También había una lección breve y atractiva en los pequeños letreros que acompañaban a cada árbol, arbusto o planta, y que los distintos paseantes -ancianos, niños o simples solitarios- miraban al mismo tiempo con curiosidad y pereza. Esos letreros que ponían nombre científico al negro ciprés mediterráneo, o a los árboles del amor, de grandes penachos violáceos, o al cinamomo de perfume penetrante. Y qué lejos quedaba de este espacio reducido y secreto el torrente de la rumorología que excita y confunde, la desesperanza fácil y malsana, el egoísmo miope, la siembra indiscriminada de miedo, la hoguera nunca suficientemente extinta del enfrentamiento, en la que alocadamente algunos arrojan de cuando en cuando una nueva brazada de leña, de ferocidad.
Se me disculpará mi ingenuidad si digo que me sentí ausente como en alguno de esos embelesados momentos de dispersión de la adolescencia, en que cualquier lugar o cualquier momento son buenos para ignorar la realidad temible y fabular con la belleza y con los sueños. Pero también ahora me tocó salir de mi encantamiento. El tiempo volaba y la realidad ineludible que había detrás de las verjas del jardín, imantaba toda posible abstracción.

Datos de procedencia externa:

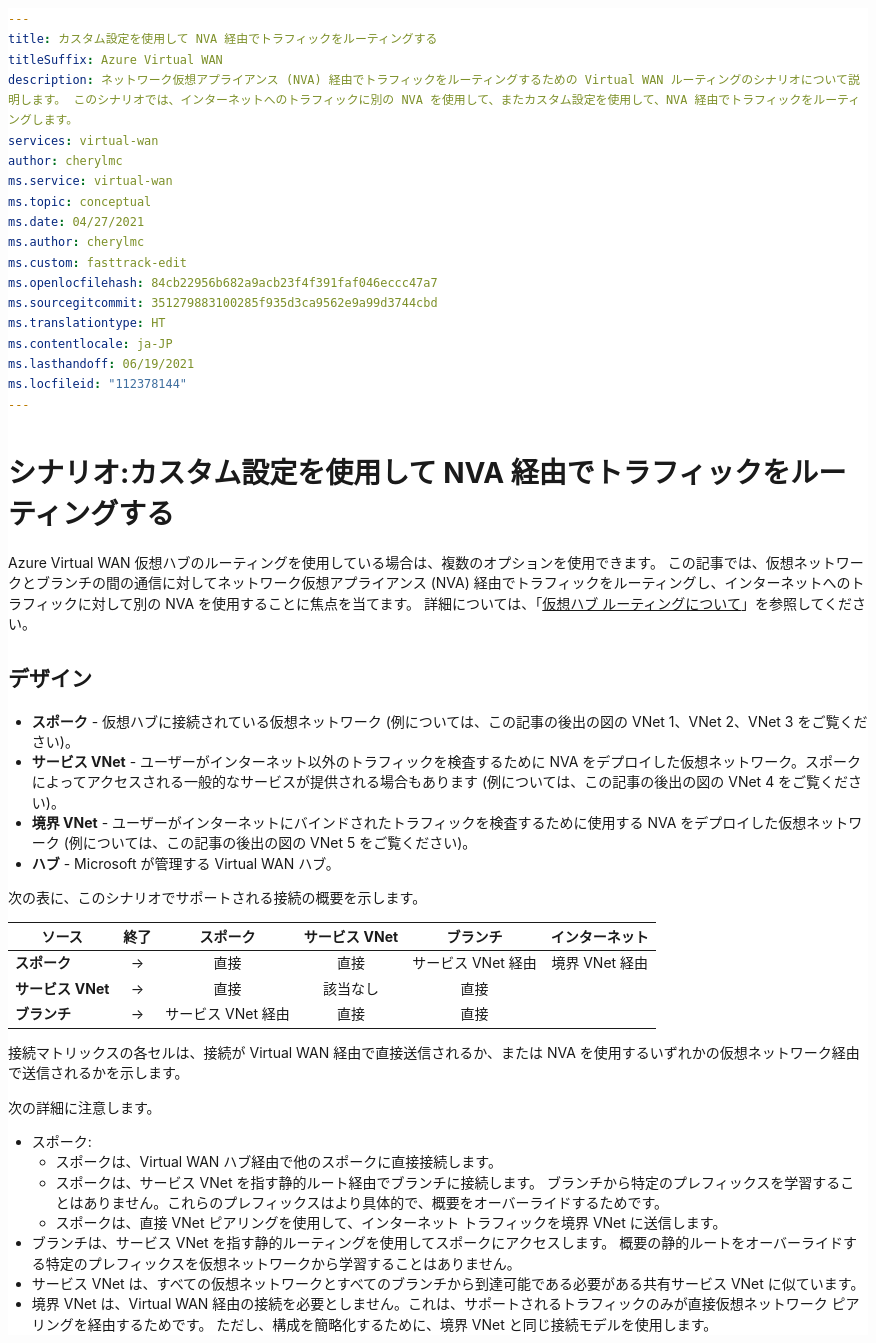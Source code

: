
 ```yaml
---
title: カスタム設定を使用して NVA 経由でトラフィックをルーティングする
titleSuffix: Azure Virtual WAN
description: ネットワーク仮想アプライアンス (NVA) 経由でトラフィックをルーティングするための Virtual WAN ルーティングのシナリオについて説明します。 このシナリオでは、インターネットへのトラフィックに別の NVA を使用して、またカスタム設定を使用して、NVA 経由でトラフィックをルーティングします。
services: virtual-wan
author: cherylmc
ms.service: virtual-wan
ms.topic: conceptual
ms.date: 04/27/2021
ms.author: cherylmc
ms.custom: fasttrack-edit
ms.openlocfilehash: 84cb22956b682a9acb23f4f391faf046eccc47a7
ms.sourcegitcommit: 351279883100285f935d3ca9562e9a99d3744cbd
ms.translationtype: HT
ms.contentlocale: ja-JP
ms.lasthandoff: 06/19/2021
ms.locfileid: "112378144"
---
```

# <a name="scenario-route-traffic-through-nvas-by-using-custom-settings"></a>シナリオ:カスタム設定を使用して NVA 経由でトラフィックをルーティングする

Azure Virtual WAN 仮想ハブのルーティングを使用している場合は、複数のオプションを使用できます。 この記事では、仮想ネットワークとブランチの間の通信に対してネットワーク仮想アプライアンス (NVA) 経由でトラフィックをルーティングし、インターネットへのトラフィックに対して別の NVA を使用することに焦点を当てます。 詳細については、「[仮想ハブ ルーティングについて](about-virtual-hub-routing.md)」を参照してください。

## <a name="design"></a>デザイン

* **スポーク** - 仮想ハブに接続されている仮想ネットワーク (例については、この記事の後出の図の VNet 1、VNet 2、VNet 3 をご覧ください)。
* **サービス VNet** - ユーザーがインターネット以外のトラフィックを検査するために NVA をデプロイした仮想ネットワーク。スポークによってアクセスされる一般的なサービスが提供される場合もあります (例については、この記事の後出の図の VNet 4 をご覧ください)。
* **境界 VNet** - ユーザーがインターネットにバインドされたトラフィックを検査するために使用する NVA をデプロイした仮想ネットワーク (例については、この記事の後出の図の VNet 5 をご覧ください)。
* **ハブ** - Microsoft が管理する Virtual WAN ハブ。

次の表に、このシナリオでサポートされる接続の概要を示します。

| ソース          | 終了|スポーク|サービス VNet|ブランチ|インターネット|
|---|:---:|:---:|:---:|:---:|:---:|
| **スポーク**| ->| 直接 |直接 | サービス VNet 経由 |境界 VNet 経由 |
| **サービス VNet**| ->| 直接 |該当なし| 直接 | |
| **ブランチ** | ->| サービス VNet 経由 |直接| 直接 |  |

接続マトリックスの各セルは、接続が Virtual WAN 経由で直接送信されるか、または NVA を使用するいずれかの仮想ネットワーク経由で送信されるかを示します。

次の詳細に注意します。

* スポーク:
  * スポークは、Virtual WAN ハブ経由で他のスポークに直接接続します。
  * スポークは、サービス VNet を指す静的ルート経由でブランチに接続します。 ブランチから特定のプレフィックスを学習することはありません。これらのプレフィックスはより具体的で、概要をオーバーライドするためです。
  * スポークは、直接 VNet ピアリングを使用して、インターネット トラフィックを境界 VNet に送信します。
* ブランチは、サービス VNet を指す静的ルーティングを使用してスポークにアクセスします。 概要の静的ルートをオーバーライドする特定のプレフィックスを仮想ネットワークから学習することはありません。
* サービス VNet は、すべての仮想ネットワークとすべてのブランチから到達可能である必要がある共有サービス VNet に似ています。
* 境界 VNet は、Virtual WAN 経由の接続を必要としません。これは、サポートされるトラフィックのみが直接仮想ネットワーク ピアリングを経由するためです。 ただし、構成を簡略化するために、境界 VNet と同じ接続モデルを使用します。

Me dirigía ya hacia los 14 enormes castaños de Indias que bordean la entrada cuando vi a un padre barbudo y apacible que le leía a sus dos hijos -dos niños- unas páginas de la guía del jardín. Al pasar junto a ellos oí que decía: "Éste es un almez centenario, el árbol más alto del jardín". Y, levantando la cabeza, hizo un inciso de su propia cosecha para añadir: "Esperemos que muera de viejo y que no lo corten nunca". Así que de la simbología del jardín pasé a reflexionar sobre la posible simbología de aquel árbol -indemne frente a tantos avatares históricos, frente a tantas amenazas-, mientras que una nueva oleada de automóviles pasaba, paseo del Prado arriba, hacia no sé qué arrebatados y urgentes destinos.